The younger McGinnis said his father’s ease of style and fluidity of output frequently conceals the sheer craftsmanship and meticulous attention to detail, to say nothing of downright sweat, that he invested in each of his works. “No one talks about just what a skilled writer he was. People take for granted how skilled he was as a craftsman, the simplicity of the writing, and how naturally it came. To read his work, it was so effortless. ‘Wow. So easy. I should do this.’ ”

Yet that impression was wildly deceptive. “I lived with him for two years in Williamstown when he was writing Fatal Vision—the last book he wrote on a typewriter. And my only memory from that time—I was 12 or 13—was him shutting his office door at 7:30 in the morning in a little room upstairs, and the clicking of the typewriter. Until lunch on weekends and all day on weekdays. Just that clicking sound all day.”

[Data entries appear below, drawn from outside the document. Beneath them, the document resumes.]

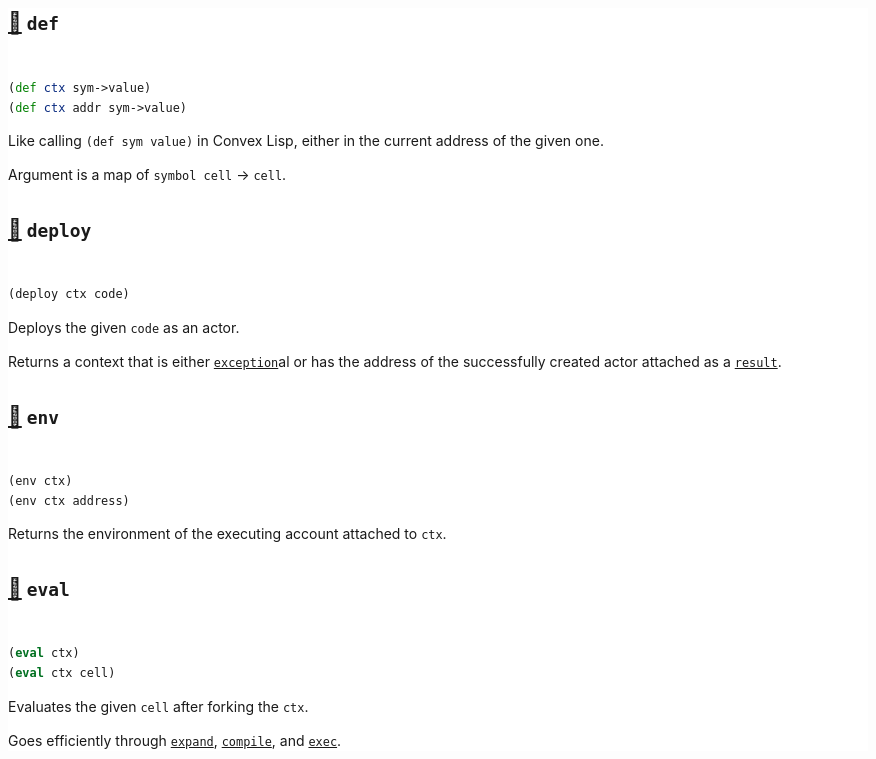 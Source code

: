 ## <a name="convex.cvm/def">[:page_facing_up:](https://github.com/Convex-Dev/convex.cljc/blob/main/module/cvm/src/main/clj/convex/cvm.clj#L490-L520) `def`</a>
``` clojure

(def ctx sym->value)
(def ctx addr sym->value)
```


Like calling `(def sym value)` in Convex Lisp, either in the current address of the given one.

   Argument is a map of `symbol cell` -> `cell`.

## <a name="convex.cvm/deploy">[:page_facing_up:](https://github.com/Convex-Dev/convex.cljc/blob/main/module/cvm/src/main/clj/convex/cvm.clj#L524-L537) `deploy`</a>
``` clojure

(deploy ctx code)
```


Deploys the given `code` as an actor.
  
   Returns a context that is either [`exception`](#convex.cvm/exception)al or has the address of the successfully created actor
   attached as a [`result`](#convex.cvm/result).

## <a name="convex.cvm/env">[:page_facing_up:](https://github.com/Convex-Dev/convex.cljc/blob/main/module/cvm/src/main/clj/convex/cvm.clj#L222-L235) `env`</a>
``` clojure

(env ctx)
(env ctx address)
```


Returns the environment of the executing account attached to `ctx`.

## <a name="convex.cvm/eval">[:page_facing_up:](https://github.com/Convex-Dev/convex.cljc/blob/main/module/cvm/src/main/clj/convex/cvm.clj#L832-L854) `eval`</a>
``` clojure

(eval ctx)
(eval ctx cell)
```


Evaluates the given `cell` after forking the `ctx`.
  
   Goes efficiently through [`expand`](#convex.cvm/expand), [`compile`](#convex.cvm/compile), and [`exec`](#convex.cvm/exec).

While a commercial blockbuster, Fatal Vision also provoked a searing attack from New Yorker writer Janet Malcolm, who argued that McGinniss had essentially conned his subject, MacDonald, into granting him total access, on the understanding that McGinniss believed him innocent of slaughtering his wife and kids, when in fact McGinniss thought MacDonald was a murderer.

Malcolm’s 1990 book, The Journalist and The Murderer, accused McGinniss of unethical conduct and worse—terrible behavior symptomatic of journalism as a whole. “Every journalist who is not too stupid or too full of himself to notice what is going on knows that what he does is morally indefensible,” she wrote. “He is a kind of confidence man, preying on people’s vanity, ignorance or loneliness, gaining their trust and betraying them without remorse.”

Joe Jr. recalled that his father “was not pleased by it, but not surprised either. He always understood that from Nixon to Jeffrey MacDonald to Sarah Palin, if you swim in these dirty waters, you’re gonna get some stink on you. He understood that you can’t come out of this stuff clean.”

Joe Jr. dismissed Malcolm’s critique of his father as “bullshit.” He added: “Look, you’re not trying to make friends. You understand you have a job to do. You’re a journalist. You have to write the story as you find it, as you discover it, as you see it, and you owe nothing to anyone but the truth and the facts as you see them. That’s what he did with MacDonald.”

McGinniss, whose politics tended toward liberal Democrat, formed a close and lasting friendship with Nixon’s image-maker, Roger Ailes, a major character in The Selling of The President—never mind that Ailes was ousted from the president’s inner circle as a result of McGinniss’s behind the scenes reporting. On Tuesday Ailes, the founder and chairman of the Fox News Channel, issued this statement about his friend’s passing: “Joe McGinniss will be remembered as a talented man. He changed political writing forever in 1968. We differed on many things, but he had a good heart. My prayers are with his family.”

The younger McGinniss said: “I’m not a big fan of Roger Ailes’s work product, but he’s a true friend. He’s so generous”—especially during his father’s illness. “What he does individually and personally is truly beyond.”

He said his father didn’t want a formal funeral, and the family will mark his passing quietly and privately, with the hope that a public memorial service can be held in New York sometime soon.